In remarks he made in March 2019 from Capitol Hill, with the Obamacare constitutional challenge as a backdrop, President Trump told Americans the Republican Party was soon to take up the mantle of health care once again.
"Let me tell you exactly what my message is: The Republican party will soon be known as the party of health care," the president told reporters before meeting with Senate Republicans. "You watch.”
Given Democrats’ recently blatant inability to come together on a version of socialized medicine that they all agree on — and Medicare For All promising to make the purchase of private insurance all-but illegal since no plan could be sold that duplicates any coverage offered under the Medicare For All scheme — legislative committees and small business advocacy groups have begun releasing months-worth of research in the form of “ideas lists” they say will ultimately form a framework for future GOP-led health care policy.
The Republican Study Committee (RSC), for example, released 66 pages of ideas gleaned from months of work in which they reached out to think tank and health care leaders across the U.S. for ideas about what Republican health care legislation should include.
The 66-page framework seeks to "transform the individual marketplace's current regulatory structure, unwind the ACA's Washington-centric approach and largely return regulatory authority to individual states."
This includes provisions to increase the portability of health insurance within the individual marketplace, provide federal funding for state-designed "guaranteed coverage pools" which would help cover individuals with pre-existing conditions -- though it does not require states to run such pools -- put a moratorium on Medicaid expansions so it can be "sustainable ... for generations to come" and promotes "innovative care" such as telemedicine.
But there are other groups, such as the small-business advocacy group Job Creators Network Foundation (JCNF), that arguably started the same task sooner and released the results a week prior.
JCNF’s market research, which includes the opinions of 25,000 American voters representing all political affiliations according to President Elaine Parker, looks a bit more like the beginnings of a plan the organization hopes the Senate will use to bring legislation forward.

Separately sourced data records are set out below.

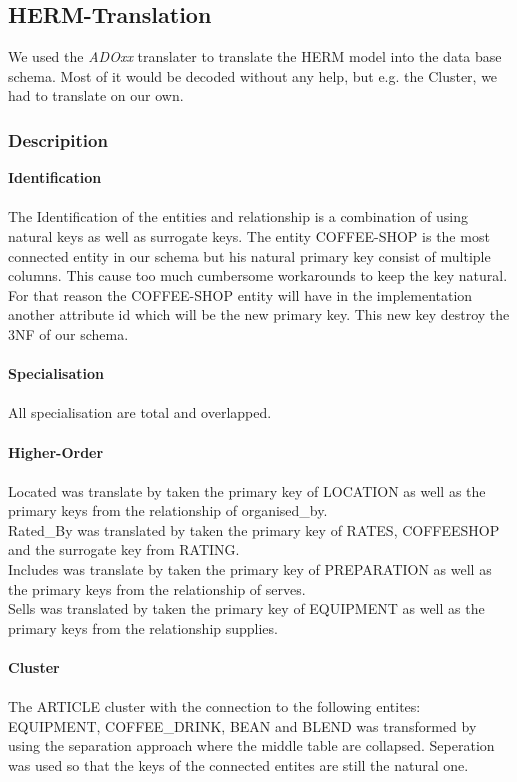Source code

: \clearpage
\subsection{HERM-Translation}
We used the \textit{ADOxx} translater to translate the HERM model into the data base schema. Most of it would be decoded without any help, but e.g. the Cluster, we had to translate on our own.
\subsubsection{Descripition}
\textbf{Identification}\\\\
The Identification of the entities and relationship is a combination of using natural keys as well as surrogate keys. 
The entity COFFEE-SHOP is the most connected entity in our schema but his natural primary key consist of multiple columns. This cause too much cumbersome workarounds to keep the key natural. For that reason the COFFEE-SHOP entity will have in the implementation another attribute id which will be the new primary key. This new key destroy the 3NF of our schema.\\\\
\textbf{Specialisation}\\\\
All specialisation are total and overlapped. \\\\
\textbf{Higher-Order}\\\\
Located was translate by taken the primary key  of LOCATION as well as the primary keys from the relationship of organised\_by.\\
Rated\_By was translated by taken the primary key of RATES, COFFEESHOP and the surrogate key from RATING.\\
Includes was translate by taken the primary key of PREPARATION as well as the primary keys from the relationship of serves.\\
Sells was translated by taken the primary key of EQUIPMENT as well as the primary keys from the relationship supplies.\\\\ 
\textbf{Cluster}\\\\
The ARTICLE cluster with the connection to the following entites: EQUIPMENT, COFFEE\_DRINK, BEAN and BLEND was transformed by using the separation approach where the middle table are collapsed. Seperation was used so that the keys of the connected entites are still the natural one. \\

The comprehensive list of ideas is called “Heath Care For You” and it includes many of the same things the RSC study promotes: protection of patients with pre-existing conditions, more “direct access” to providers through telemedicine and direct primary care, and an emphasis on personalized health care such as portable health insurance. Parker says this is what the Americans her group say they want, despite reports that Medicare For All enjoys a 51percent approval rating from adults.

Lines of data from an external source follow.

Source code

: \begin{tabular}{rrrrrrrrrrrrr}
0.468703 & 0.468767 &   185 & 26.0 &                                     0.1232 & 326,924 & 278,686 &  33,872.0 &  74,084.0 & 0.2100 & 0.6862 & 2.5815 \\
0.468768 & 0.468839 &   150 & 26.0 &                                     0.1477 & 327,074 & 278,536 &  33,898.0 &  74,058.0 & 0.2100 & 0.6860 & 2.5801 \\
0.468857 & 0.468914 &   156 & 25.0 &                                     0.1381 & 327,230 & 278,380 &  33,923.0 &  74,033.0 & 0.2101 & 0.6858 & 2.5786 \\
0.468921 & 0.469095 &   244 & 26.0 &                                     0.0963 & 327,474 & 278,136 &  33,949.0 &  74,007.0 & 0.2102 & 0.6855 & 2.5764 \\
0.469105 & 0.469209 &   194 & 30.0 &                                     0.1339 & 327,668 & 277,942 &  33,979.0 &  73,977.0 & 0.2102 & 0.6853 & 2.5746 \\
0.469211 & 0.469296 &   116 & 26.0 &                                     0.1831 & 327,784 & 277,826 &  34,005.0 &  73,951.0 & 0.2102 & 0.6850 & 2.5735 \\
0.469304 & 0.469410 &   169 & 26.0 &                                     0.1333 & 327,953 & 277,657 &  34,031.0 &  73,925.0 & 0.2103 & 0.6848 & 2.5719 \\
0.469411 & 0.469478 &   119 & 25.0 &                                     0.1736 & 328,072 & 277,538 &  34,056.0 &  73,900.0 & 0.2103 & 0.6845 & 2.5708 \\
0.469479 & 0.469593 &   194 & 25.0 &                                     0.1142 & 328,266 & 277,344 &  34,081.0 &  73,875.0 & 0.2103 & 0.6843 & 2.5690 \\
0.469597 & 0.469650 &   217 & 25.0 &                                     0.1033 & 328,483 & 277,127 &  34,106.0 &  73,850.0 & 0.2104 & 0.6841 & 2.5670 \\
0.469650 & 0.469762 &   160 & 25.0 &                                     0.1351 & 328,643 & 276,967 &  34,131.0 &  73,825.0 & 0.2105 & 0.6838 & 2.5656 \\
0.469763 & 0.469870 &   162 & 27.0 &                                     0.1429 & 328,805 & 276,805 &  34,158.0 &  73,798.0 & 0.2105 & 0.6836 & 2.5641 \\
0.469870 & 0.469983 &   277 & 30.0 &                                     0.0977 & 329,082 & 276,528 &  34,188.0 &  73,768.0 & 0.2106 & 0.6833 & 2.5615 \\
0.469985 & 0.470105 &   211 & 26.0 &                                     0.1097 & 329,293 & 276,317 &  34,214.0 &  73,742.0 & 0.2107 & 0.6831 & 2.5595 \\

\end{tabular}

“This isn’t your traditional polling,” Parker said. “This is the largest ever market research health care study. “This provides a message for the Republicans to run on as far as what the American people want. And they were very clear: they do not want one size fits all health care. They want personalized health care. They want choice.”
JCNF’s framework, like the RSC’s, also offers ideas to lower the cost of drugs and insurance premiums. But its main — and arguably most important — focus is on increasing choice in health care.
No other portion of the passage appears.